By Eddie O. Barrita
CEBU CITY, March 22 (PNA) — Fire investigators are looking into the cause of a bush fire that razed some 120 hectares of a government reforestation project in Barangay Canangcaan, Oslob town in southern Cebu.
The Oslob fire department said it is verifying initial reports that a 14-year-old boy may have caused it.
FO1 Ryan Inocencio of the Oslob Fire Station said they were not able to respond to the fire because they didn’t receive a report about the forest fire in Barangay Canangcaan.
He said the fire also broke out in steep terrain in the remote mountain barangay.
The fire occurred at 2 a.m. last Sunday and destroyed around 60,000 trees worth P285,000, said officials of the Department of Environment and Natural Resources (DENR) 7.
It was one of the plantations under DENR’s National Greening Program (NGP).
The DENR 7 has ordered the immediate monitoring of its NGP plantations in the region, amid worries that forest fires are more likely to occur during El Niño.
Dr. Eddie Llamedo, DENR 7 spokesperson, said that based on the investigation by the Community Environment and Natural Resources Office (CENRO) in Argao, Cebu, the flames spread after a 14-year-old boy played with fire in the area.

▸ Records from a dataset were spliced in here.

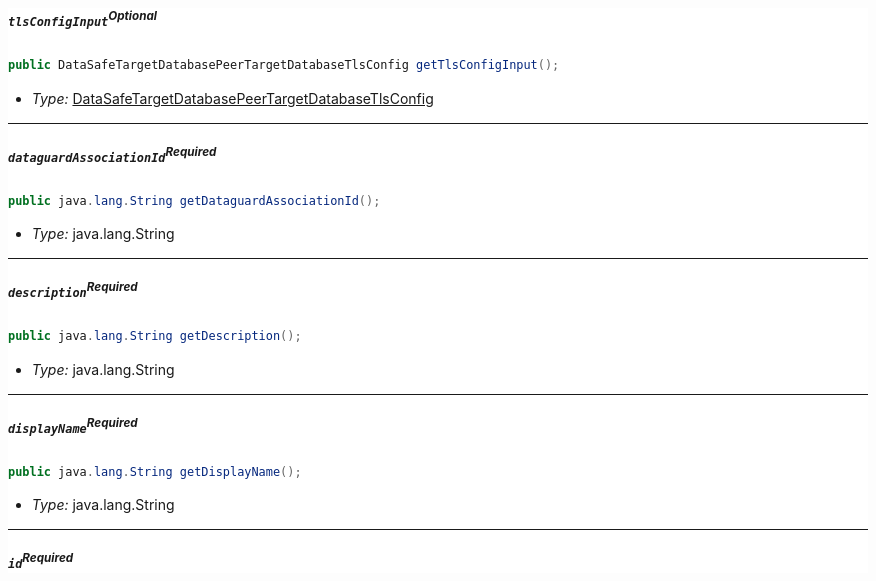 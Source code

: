 
##### `tlsConfigInput`<sup>Optional</sup> <a name="tlsConfigInput" id="rhizo-co-terraform-provider-oci.dataSafeTargetDatabasePeerTargetDatabase.DataSafeTargetDatabasePeerTargetDatabase.property.tlsConfigInput"></a>

```java
public DataSafeTargetDatabasePeerTargetDatabaseTlsConfig getTlsConfigInput();
```

- *Type:* <a href="#rhizo-co-terraform-provider-oci.dataSafeTargetDatabasePeerTargetDatabase.DataSafeTargetDatabasePeerTargetDatabaseTlsConfig">DataSafeTargetDatabasePeerTargetDatabaseTlsConfig</a>

---

##### `dataguardAssociationId`<sup>Required</sup> <a name="dataguardAssociationId" id="rhizo-co-terraform-provider-oci.dataSafeTargetDatabasePeerTargetDatabase.DataSafeTargetDatabasePeerTargetDatabase.property.dataguardAssociationId"></a>

```java
public java.lang.String getDataguardAssociationId();
```

- *Type:* java.lang.String

---

##### `description`<sup>Required</sup> <a name="description" id="rhizo-co-terraform-provider-oci.dataSafeTargetDatabasePeerTargetDatabase.DataSafeTargetDatabasePeerTargetDatabase.property.description"></a>

```java
public java.lang.String getDescription();
```

- *Type:* java.lang.String

---

##### `displayName`<sup>Required</sup> <a name="displayName" id="rhizo-co-terraform-provider-oci.dataSafeTargetDatabasePeerTargetDatabase.DataSafeTargetDatabasePeerTargetDatabase.property.displayName"></a>

```java
public java.lang.String getDisplayName();
```

- *Type:* java.lang.String

---

##### `id`<sup>Required</sup> <a name="id" id="rhizo-co-terraform-provider-oci.dataSafeTargetDatabasePeerTargetDatabase.DataSafeTargetDatabasePeerTargetDatabase.property.id"></a>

The plantation had been identified by DENR as a “critical” site that was highly vulnerable to a fire.
Various species of trees such as kakawati, robles, ipil-ipil and molave were destroyed.
Llamedo said residents in the area failed to stop the forest fire because of the steep terrain and their lack of water sources.
Dr. Isabelo Montejo, DENR 7 executive director, has ordered the immediate monitoring of all 20 NGP plantations in the region.
He also urged towns with NGP plantations to organize their own community fire brigades to counter the effects of the El Niño phenomenon.
Montejo asked the existing fire brigades in nine critical NGP plantations to be vigilant and focus more on fire prevention rather than control.
The nine critical NGP plantations in Central Visayas are in Oslob and Argao in Cebu; Ubay, Buenavista, Getafe, Pilar and Talibon in Bohol; and Ayungon and Bindoy in Negros Oriental.
Montejo also ordered CENRO heads with NGP plantations to install fire lines.
These are 10-meter-wide stretches of land that are kept free of any vegetation.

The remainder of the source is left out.